» **WHAT YOU WILL DO**
Please copy the records below word for word, leaving out the pictures.

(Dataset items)
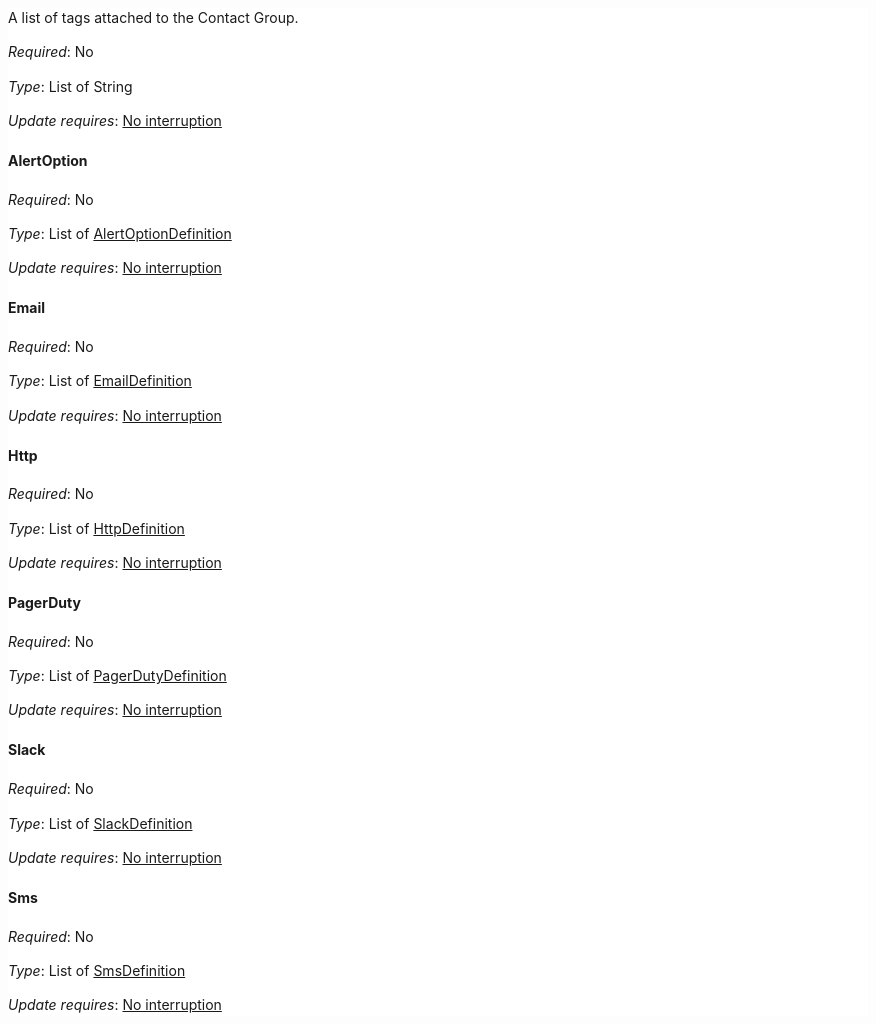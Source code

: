 A list of tags attached to the Contact Group.

_Required_: No

_Type_: List of String

_Update requires_: [No interruption](https://docs.aws.amazon.com/AWSCloudFormation/latest/UserGuide/using-cfn-updating-stacks-update-behaviors.html#update-no-interrupt)

#### AlertOption

_Required_: No

_Type_: List of <a href="alertoptiondefinition.md">AlertOptionDefinition</a>

_Update requires_: [No interruption](https://docs.aws.amazon.com/AWSCloudFormation/latest/UserGuide/using-cfn-updating-stacks-update-behaviors.html#update-no-interrupt)

#### Email

_Required_: No

_Type_: List of <a href="emaildefinition.md">EmailDefinition</a>

_Update requires_: [No interruption](https://docs.aws.amazon.com/AWSCloudFormation/latest/UserGuide/using-cfn-updating-stacks-update-behaviors.html#update-no-interrupt)

#### Http

_Required_: No

_Type_: List of <a href="httpdefinition.md">HttpDefinition</a>

_Update requires_: [No interruption](https://docs.aws.amazon.com/AWSCloudFormation/latest/UserGuide/using-cfn-updating-stacks-update-behaviors.html#update-no-interrupt)

#### PagerDuty

_Required_: No

_Type_: List of <a href="pagerdutydefinition.md">PagerDutyDefinition</a>

_Update requires_: [No interruption](https://docs.aws.amazon.com/AWSCloudFormation/latest/UserGuide/using-cfn-updating-stacks-update-behaviors.html#update-no-interrupt)

#### Slack

_Required_: No

_Type_: List of <a href="slackdefinition.md">SlackDefinition</a>

_Update requires_: [No interruption](https://docs.aws.amazon.com/AWSCloudFormation/latest/UserGuide/using-cfn-updating-stacks-update-behaviors.html#update-no-interrupt)

#### Sms

_Required_: No

_Type_: List of <a href="smsdefinition.md">SmsDefinition</a>

_Update requires_: [No interruption](https://docs.aws.amazon.com/AWSCloudFormation/latest/UserGuide/using-cfn-updating-stacks-update-behaviors.html#update-no-interrupt)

» **TASK OUTPUT**
Source code

: A list of tags attached to the Contact Group.

_Required_: No

_Type_: List of String

_Update requires_: [No interruption](https://docs.aws.amazon.com/AWSCloudFormation/latest/UserGuide/using-cfn-updating-stacks-update-behaviors.html#update-no-interrupt)

#### AlertOption

_Required_: No

_Type_: List of <a href="alertoptiondefinition.md">AlertOptionDefinition</a>

_Update requires_: [No interruption](https://docs.aws.amazon.com/AWSCloudFormation/latest/UserGuide/using-cfn-updating-stacks-update-behaviors.html#update-no-interrupt)

#### Email

_Required_: No

_Type_: List of <a href="emaildefinition.md">EmailDefinition</a>

_Update requires_: [No interruption](https://docs.aws.amazon.com/AWSCloudFormation/latest/UserGuide/using-cfn-updating-stacks-update-behaviors.html#update-no-interrupt)

#### Http

_Required_: No

_Type_: List of <a href="httpdefinition.md">HttpDefinition</a>

_Update requires_: [No interruption](https://docs.aws.amazon.com/AWSCloudFormation/latest/UserGuide/using-cfn-updating-stacks-update-behaviors.html#update-no-interrupt)

#### PagerDuty

_Required_: No

_Type_: List of <a href="pagerdutydefinition.md">PagerDutyDefinition</a>

_Update requires_: [No interruption](https://docs.aws.amazon.com/AWSCloudFormation/latest/UserGuide/using-cfn-updating-stacks-update-behaviors.html#update-no-interrupt)

#### Slack

_Required_: No

_Type_: List of <a href="slackdefinition.md">SlackDefinition</a>

_Update requires_: [No interruption](https://docs.aws.amazon.com/AWSCloudFormation/latest/UserGuide/using-cfn-updating-stacks-update-behaviors.html#update-no-interrupt)

#### Sms

_Required_: No

_Type_: List of <a href="smsdefinition.md">SmsDefinition</a>

_Update requires_: [No interruption](https://docs.aws.amazon.com/AWSCloudFormation/latest/UserGuide/using-cfn-updating-stacks-update-behaviors.html#update-no-interrupt)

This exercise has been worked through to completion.